What you will do
Only the pictures stay out; please return all the entries below exactly as written.

Source texts of formatted documents
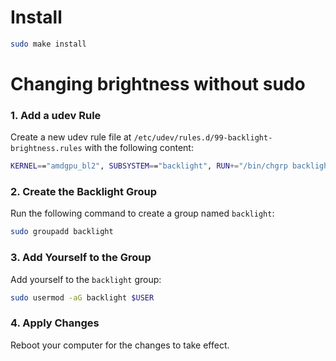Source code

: # Install
```sh
sudo make install
```
# Changing brightness without sudo
### 1. Add a udev Rule
Create a new udev rule file at `/etc/udev/rules.d/99-backlight-brightness.rules` with the following content:

```bash
KERNEL=="amdgpu_bl2", SUBSYSTEM=="backlight", RUN+="/bin/chgrp backlight /sys/class/backlight/amdgpu_bl2/brightness", RUN+="/bin/chmod 0664 /sys/class/backlight/amdgpu_bl2/brightness"
```

### 2. Create the Backlight Group
Run the following command to create a group named `backlight`:

```bash
sudo groupadd backlight
```

### 3. Add Yourself to the Group
Add yourself  to the `backlight` group:

```bash
sudo usermod -aG backlight $USER
```

### 4. Apply Changes
Reboot your computer for the changes to take effect.
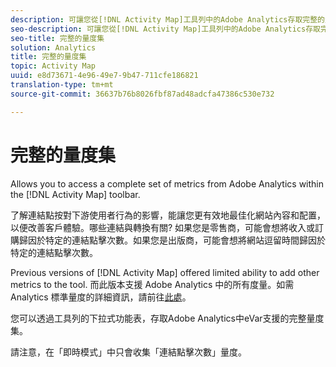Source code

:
 ```yaml
---
description: 可讓您從[!DNL Activity Map]工具列中的Adobe Analytics存取完整的量度集。
seo-description: 可讓您從[!DNL Activity Map]工具列中的Adobe Analytics存取完整的量度集。
seo-title: 完整的量度集
solution: Analytics
title: 完整的量度集
topic: Activity Map
uuid: e8d73671-4e96-49e7-9b47-711cfe186821
translation-type: tm+mt
source-git-commit: 36637b76b8026fbf87ad48adcfa47386c530e732

---
```



# 完整的量度集

Allows you to access a complete set of metrics from Adobe Analytics within the [!DNL Activity Map] toolbar.

了解連結點按對下游使用者行為的影響，能讓您更有效地最佳化網站內容和配置，以便改善客戶體驗。哪些連結與轉換有關? 如果您是零售商，可能會想將收入或訂購歸因於特定的連結點擊次數。如果您是出版商，可能會想將網站逗留時間歸因於特定的連結點擊次數。

Previous versions of [!DNL Activity Map] offered limited ability to add other metrics to the tool. 而此版本支援 Adobe Analytics 中的所有度量。如需 Analytics 標準量度的詳細資訊，請前往[此處](https://marketing.adobe.com/resources/help/en_US/reference/metrics.html)。

您可以透過工具列的下拉式功能表，存取Adobe Analytics中eVar支援的完整量度集。

請注意，在「即時模式」中只會收集「連結點擊次數」量度。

Answer box
Source code

: # Install
```sh
sudo make install
```
# Changing brightness without sudo
### 1. Add a udev Rule
Create a new udev rule file at `/etc/udev/rules.d/99-backlight-brightness.rules` with the following content:

```bash
KERNEL=="amdgpu_bl2", SUBSYSTEM=="backlight", RUN+="/bin/chgrp backlight /sys/class/backlight/amdgpu_bl2/brightness", RUN+="/bin/chmod 0664 /sys/class/backlight/amdgpu_bl2/brightness"
```

### 2. Create the Backlight Group
Run the following command to create a group named `backlight`:

```bash
sudo groupadd backlight
```

### 3. Add Yourself to the Group
Add yourself  to the `backlight` group:

```bash
sudo usermod -aG backlight $USER
```

### 4. Apply Changes
Reboot your computer for the changes to take effect.
Source code

:
 ```yaml
---
description: 可讓您從[!DNL Activity Map]工具列中的Adobe Analytics存取完整的量度集。
seo-description: 可讓您從[!DNL Activity Map]工具列中的Adobe Analytics存取完整的量度集。
seo-title: 完整的量度集
solution: Analytics
title: 完整的量度集
topic: Activity Map
uuid: e8d73671-4e96-49e7-9b47-711cfe186821
translation-type: tm+mt
source-git-commit: 36637b76b8026fbf87ad48adcfa47386c530e732

---
```



# 完整的量度集

Allows you to access a complete set of metrics from Adobe Analytics within the [!DNL Activity Map] toolbar.

了解連結點按對下游使用者行為的影響，能讓您更有效地最佳化網站內容和配置，以便改善客戶體驗。哪些連結與轉換有關? 如果您是零售商，可能會想將收入或訂購歸因於特定的連結點擊次數。如果您是出版商，可能會想將網站逗留時間歸因於特定的連結點擊次數。

Previous versions of [!DNL Activity Map] offered limited ability to add other metrics to the tool. 而此版本支援 Adobe Analytics 中的所有度量。如需 Analytics 標準量度的詳細資訊，請前往[此處](https://marketing.adobe.com/resources/help/en_US/reference/metrics.html)。

您可以透過工具列的下拉式功能表，存取Adobe Analytics中eVar支援的完整量度集。

請注意，在「即時模式」中只會收集「連結點擊次數」量度。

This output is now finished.